What needs to be done — Return exactly the lines below, starting with the one that has "- A rewrite" and going on through the one that has "Projects which are".

::: Material provided

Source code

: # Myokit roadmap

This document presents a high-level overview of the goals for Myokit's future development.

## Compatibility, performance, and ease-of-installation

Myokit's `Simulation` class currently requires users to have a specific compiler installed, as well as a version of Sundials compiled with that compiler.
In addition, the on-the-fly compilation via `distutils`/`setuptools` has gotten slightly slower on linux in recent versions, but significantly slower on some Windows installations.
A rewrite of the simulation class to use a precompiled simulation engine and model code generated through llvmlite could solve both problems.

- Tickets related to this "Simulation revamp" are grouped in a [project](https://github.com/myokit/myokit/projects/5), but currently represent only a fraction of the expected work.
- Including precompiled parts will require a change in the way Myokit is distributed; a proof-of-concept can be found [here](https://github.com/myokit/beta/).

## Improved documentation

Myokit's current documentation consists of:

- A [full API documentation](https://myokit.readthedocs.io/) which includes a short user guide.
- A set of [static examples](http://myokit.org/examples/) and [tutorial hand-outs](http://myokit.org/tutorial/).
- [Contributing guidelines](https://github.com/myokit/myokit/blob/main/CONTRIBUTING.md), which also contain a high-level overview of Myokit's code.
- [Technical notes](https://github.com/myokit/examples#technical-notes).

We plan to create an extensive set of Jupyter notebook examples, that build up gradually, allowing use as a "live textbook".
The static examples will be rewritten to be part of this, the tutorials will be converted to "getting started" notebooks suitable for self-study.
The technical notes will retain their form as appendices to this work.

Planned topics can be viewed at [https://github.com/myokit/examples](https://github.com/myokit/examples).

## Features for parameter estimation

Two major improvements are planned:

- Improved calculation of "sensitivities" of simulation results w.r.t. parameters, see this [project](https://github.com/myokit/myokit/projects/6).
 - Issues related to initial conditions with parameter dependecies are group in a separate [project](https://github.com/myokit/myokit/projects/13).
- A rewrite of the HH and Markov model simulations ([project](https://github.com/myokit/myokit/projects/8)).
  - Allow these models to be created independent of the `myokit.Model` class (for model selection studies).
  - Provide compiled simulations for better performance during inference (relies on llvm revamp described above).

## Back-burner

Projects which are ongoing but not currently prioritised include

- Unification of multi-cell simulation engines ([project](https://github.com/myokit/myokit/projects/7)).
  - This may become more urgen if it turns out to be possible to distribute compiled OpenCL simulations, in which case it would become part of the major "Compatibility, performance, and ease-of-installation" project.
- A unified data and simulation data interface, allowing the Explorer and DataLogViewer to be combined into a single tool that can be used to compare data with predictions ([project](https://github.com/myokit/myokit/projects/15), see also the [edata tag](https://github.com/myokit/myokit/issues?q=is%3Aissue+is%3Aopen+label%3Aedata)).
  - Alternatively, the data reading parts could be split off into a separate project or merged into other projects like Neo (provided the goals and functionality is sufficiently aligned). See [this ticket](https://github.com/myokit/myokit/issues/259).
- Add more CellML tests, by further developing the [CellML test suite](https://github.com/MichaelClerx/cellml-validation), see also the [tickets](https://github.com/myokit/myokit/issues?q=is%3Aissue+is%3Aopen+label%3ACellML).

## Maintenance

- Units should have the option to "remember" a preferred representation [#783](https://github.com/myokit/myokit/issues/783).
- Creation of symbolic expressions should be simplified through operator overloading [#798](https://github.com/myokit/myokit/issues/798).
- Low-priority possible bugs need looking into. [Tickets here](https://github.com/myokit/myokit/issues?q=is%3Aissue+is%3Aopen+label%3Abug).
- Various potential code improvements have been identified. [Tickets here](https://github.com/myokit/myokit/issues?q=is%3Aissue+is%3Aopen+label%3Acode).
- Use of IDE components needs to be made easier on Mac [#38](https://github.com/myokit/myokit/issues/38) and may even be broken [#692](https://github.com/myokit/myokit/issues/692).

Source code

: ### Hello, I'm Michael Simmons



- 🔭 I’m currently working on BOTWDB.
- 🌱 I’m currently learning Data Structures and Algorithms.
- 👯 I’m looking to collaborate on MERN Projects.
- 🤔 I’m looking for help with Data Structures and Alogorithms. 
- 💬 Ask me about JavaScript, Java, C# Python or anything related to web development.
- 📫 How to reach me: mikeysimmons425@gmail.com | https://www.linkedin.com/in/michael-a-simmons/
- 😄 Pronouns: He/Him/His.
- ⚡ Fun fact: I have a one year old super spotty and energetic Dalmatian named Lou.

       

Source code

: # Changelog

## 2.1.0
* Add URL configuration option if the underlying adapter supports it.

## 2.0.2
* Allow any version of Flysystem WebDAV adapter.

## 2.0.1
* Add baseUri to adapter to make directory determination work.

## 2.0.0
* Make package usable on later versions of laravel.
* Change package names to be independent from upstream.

::::::

Answer space —
- A rewrite of the HH and Markov model simulations ([project](https://github.com/myokit/myokit/projects/8)).
  - Allow these models to be created independent of the `myokit.Model` class (for model selection studies).
  - Provide compiled simulations for better performance during inference (relies on llvm revamp described above).

## Back-burner

Projects which are ongoing but not currently prioritised include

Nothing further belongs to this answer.